Now that I've well and truly run out of shelf space a new cookbook has to strike me as something special to make it across the threshold. 'Citrus' does that by taking a group of ingredients I love and suggesting all sorts of ways to use them (which is a lot easier than trawling through a couple of dozen books to find inspiration). Seville oranges are a case in point, they have a relativley short season and all I ever use them for is marmalade. One batch of marmalade is more than enough to see me through the year, but one box of sevilles doesn't seem like quite enough to come home with.
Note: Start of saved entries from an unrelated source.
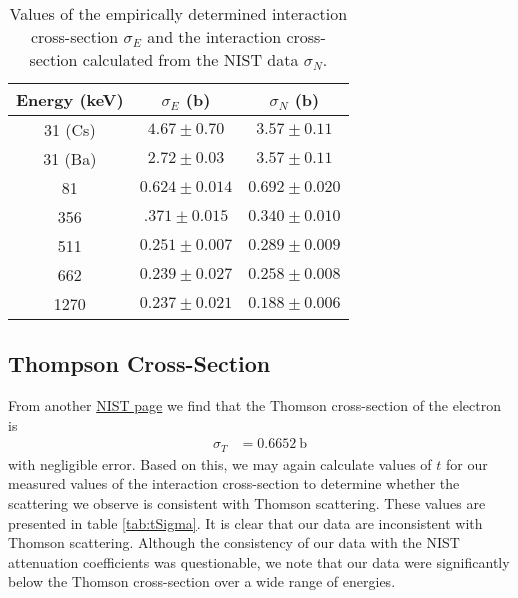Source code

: \documentclass[letter]{article}
\begin{document}
\begin{table}[h] 
\centering  \begin{tabular}{ c  c   c  } 
Energy (\unit{\kilo\electronvolt}) & $\sigma_E$ (\unit{\barn}) & $\sigma_N$ (\unit{\barn}) \\ \hline
31 (Cs) & $\num{4.67} \pm \num{0.70}$ & $\num{3.57} \pm \num{0.11}$ \\ 
31 (Ba) &$ \num{2.72}\pm\num{0.03} $&$ \num{3.57}\pm\num{0.11}$ \\
81 &  $\num{0.624}\pm\num{0.014}$ & $\num{0.692}\pm\num{0.020}$ \\
356 & $\num{.371}\pm\num{0.015}$ & $\num{0.340}\pm\num{0.010}$ \\
511 & $\num{0.251}\pm 0.007$ & $0.289 \pm 0.009 $\\
662 &  $0.239 \pm 0.027$ & $0.258 \pm 0.008 $\\
1270 &  $0.237 \pm 0.021$ &$ 0.188 \pm 0.006$
\end{tabular}
\caption{Values of the empirically determined interaction cross-section $\sigma_E$ and the interaction cross-section calculated from the NIST data $\sigma_N$.}
\label{tab:XSections}
\end{table}

\subsection{Thompson Cross-Section}

From another \href{https://physics.nist.gov/cgi-bin/cuu/Value?sigmae}{NIST page} we find that the Thomson cross-section of the electron is 
\begin{align} \label{eqn:ThomsonXSec}
\sigma_T &= \qty{0.6652}{\barn}
\end{align}
with negligible error. Based on this, we may again calculate values of $t$ for our measured values of the interaction cross-section to determine whether the scattering we observe is consistent with Thomson scattering. These values are presented in table \ref{tab:tSigma}. It is clear that our data are inconsistent with Thomson scattering. Although the consistency of our data with the NIST attenuation coefficients was questionable, we note that our data were significantly below the Thomson cross-section over a wide range of energies.
\end{document}
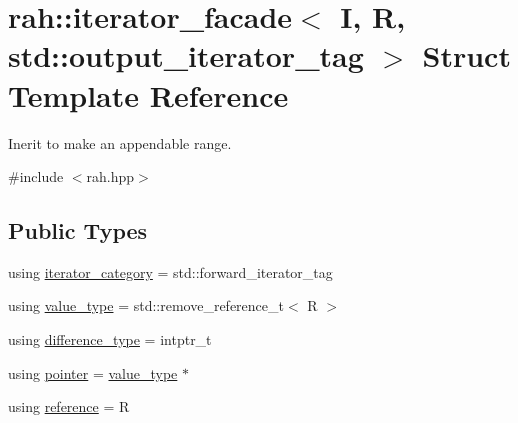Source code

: \hypertarget{structrah_1_1iterator__facade_3_01_i_00_01_r_00_01std_1_1output__iterator__tag_01_4}{}\section{rah\+::iterator\+\_\+facade$<$ I, R, std\+::output\+\_\+iterator\+\_\+tag $>$ Struct Template Reference}
\label{structrah_1_1iterator__facade_3_01_i_00_01_r_00_01std_1_1output__iterator__tag_01_4}


Inerit to make an appendable range.  




{\ttfamily \#include $<$rah.\+hpp$>$}

\subsection*{Public Types}
\begin{DoxyCompactItemize}
\item 
using \mbox{\hyperlink{structrah_1_1iterator__facade_3_01_i_00_01_r_00_01std_1_1output__iterator__tag_01_4_aea9805a7e6e6fa707e827522d25a2c62}{iterator\+\_\+category}} = std\+::forward\+\_\+iterator\+\_\+tag
\item 
using \mbox{\hyperlink{structrah_1_1iterator__facade_3_01_i_00_01_r_00_01std_1_1output__iterator__tag_01_4_aeafcf4359545a589d72a23f8500e9b74}{value\+\_\+type}} = std\+::remove\+\_\+reference\+\_\+t$<$ R $>$
\item 
using \mbox{\hyperlink{structrah_1_1iterator__facade_3_01_i_00_01_r_00_01std_1_1output__iterator__tag_01_4_a98026d696f26da59a6b8a2bc85a4e8d1}{difference\+\_\+type}} = intptr\+\_\+t
\item 
using \mbox{\hyperlink{structrah_1_1iterator__facade_3_01_i_00_01_r_00_01std_1_1output__iterator__tag_01_4_a7d1e657a8d01cc9f8adca5477b017ccb}{pointer}} = \mbox{\hyperlink{structrah_1_1iterator__facade_3_01_i_00_01_r_00_01std_1_1output__iterator__tag_01_4_aeafcf4359545a589d72a23f8500e9b74}{value\+\_\+type}} $\ast$
\item 
using \mbox{\hyperlink{structrah_1_1iterator__facade_3_01_i_00_01_r_00_01std_1_1output__iterator__tag_01_4_aa6a95e1b55444933973b7fe4a63512e2}{reference}} = R
\end{DoxyCompactItemize}
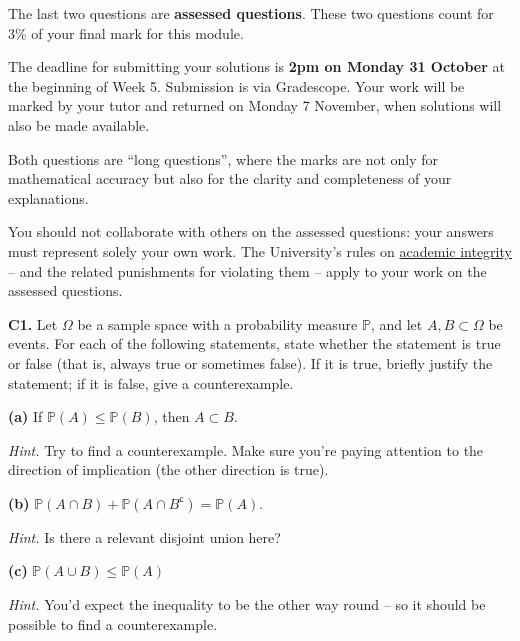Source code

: \documentclass[
  a4paper,
]{book}
\theoremstyle{definition}
\theoremstyle{definition}
\theoremstyle{definition}
\theoremstyle{definition}
\theoremstyle{remark}
\begin{document}
The last two questions are \textbf{assessed questions}. These two questions count for 3\% of your final mark for this module.

The deadline for submitting your solutions is \textbf{2pm on Monday 31 October} at the beginning of Week 5. Submission is via Gradescope.
Your work will be marked by your tutor and returned on Monday 7 November, when solutions will also be made available.

Both questions are ``long questions'', where the marks are not only for mathematical accuracy but also for the clarity and completeness of your explanations.

You should not collaborate with others on the assessed questions: your answers must represent solely your own work. The University's rules on \href{https://library.leeds.ac.uk/info/1401/academic_skills/46/academic_integrity_and_plagiarism}{academic integrity} -- and the related punishments for violating them -- apply to your work on the assessed questions.

\textbf{C1.} Let \(\Omega\) be a sample space with a probability measure \(\mathbb P\), and let \(A, B \subset \Omega\) be events. For each of the following statements, state whether the statement is true or false (that is, always true or sometimes false). If it is true, briefly justify the statement; if it is false, give a counterexample.

\textbf{(a)} If \(\mathbb P(A) \leq \mathbb P(B)\), then \(A \subset B\).

\begin{myanswers}
\emph{Hint.} Try to find a counterexample. Make sure you're paying attention to the direction of implication (the other direction is true).


\end{myanswers}

\textbf{(b)} \(\mathbb P(A \cap B) + \mathbb P(A \cap B^{\mathsf{c}}) = \mathbb P(A)\).

\begin{myanswers}
\emph{Hint.} Is there a relevant disjoint union here?


\end{myanswers}

\textbf{(c)} \(\mathbb P(A \cup B) \leq \mathbb P(A)\)

\begin{myanswers}
\emph{Hint.} You'd expect the inequality to be the other way round -- so it should be possible to find a counterexample.

\end{myanswers}
\end{document}
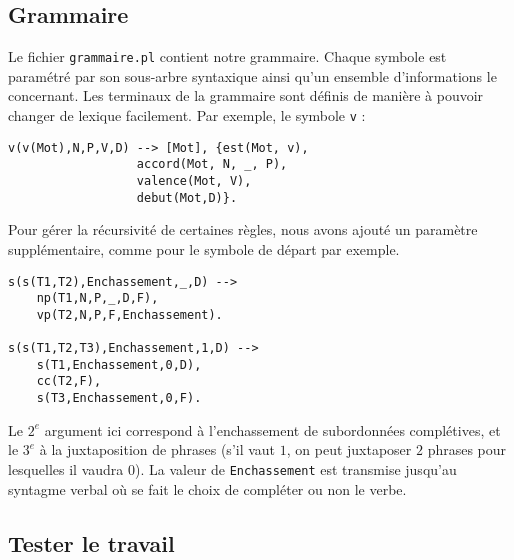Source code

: \documentclass[a4paper,10pt]{article}
\begin{document}
\subsection{Grammaire}
Le fichier \texttt{grammaire.pl} contient notre grammaire. Chaque symbole est paramétré par son sous-arbre syntaxique ainsi qu'un ensemble d'informations le concernant. Les terminaux de la grammaire sont définis de manière à pouvoir changer de lexique facilement. Par exemple, le symbole \texttt{v} :
\begin{verbatim}
v(v(Mot),N,P,V,D) --> [Mot], {est(Mot, v),
			      accord(Mot, N, _, P),
			      valence(Mot, V),
			      debut(Mot,D)}.
\end{verbatim}

Pour gérer la récursivité de certaines règles, nous avons ajouté un paramètre supplémentaire, comme pour le symbole de départ par exemple.
\begin{verbatim}
s(s(T1,T2),Enchassement,_,D) --> 
    np(T1,N,P,_,D,F), 
    vp(T2,N,P,F,Enchassement).

s(s(T1,T2,T3),Enchassement,1,D) --> 
    s(T1,Enchassement,0,D), 
    cc(T2,F), 
    s(T3,Enchassement,0,F).
\end{verbatim}

Le $2^e$ argument ici correspond à l'enchassement de subordonnées complétives, et le $3^e$ à la juxtaposition de phrases (s'il vaut $1$, on peut juxtaposer $2$ phrases pour lesquelles il vaudra $0$). La valeur de \texttt{Enchassement} est transmise jusqu'au syntagme verbal où se fait le choix de compléter ou non le verbe.

\subsection{Tester le travail}
\end{document}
Catherine Phipps takes the view that using them only for marmalade is almost a crime - I'm looking forward to having the particular horizon broadened.

Bergamots are another good example - they don't get a lot of recipes (only 2, I think) but maybe more to the point there's good advice on how to use them - it turns out there's a wrong way to juice citrus; too much pressure (or over squeezing/juicing) releases the bitterness from the pith. The bergamot and lemon chicken sounds excellent, the perfect incentive to get a few more bergamots whilst they're available (they smell so good) and make the most of them. The chicken, chard, and giant couscous soup with lemon (or lime) zest is a useful reminder to use up the left overs (instead of shamefacedly ditching them after a few days to long in the fridge).

There is a brilliant cheats version for preserved lemons (or any other citrus) which I think is going to be very useful, a chapter on small plates which all made my mouth water, some cinnamon and orange buns that remind me it's been far to long since I last made cinnamon buns... the list goes on. There are things here that are new to me, and things which are a citrusy twist on old favourites, everything looks good, and despite the weather outside my day has been immeasurably brightened.

Thursday, January 26, 2017

Another Little Christmas Murder - Lorna Nicholl Morgan

I bought a stack of Christmas themed murder mysteries this year with high hopes that I'd get time to read them. I still have a stack of Christmas themed murder mysteries to get through, and whilst it's certainly been cold and miserable enough the last few days to put me in a murderous state of mind I've been too busy at work to pursue that line of thought.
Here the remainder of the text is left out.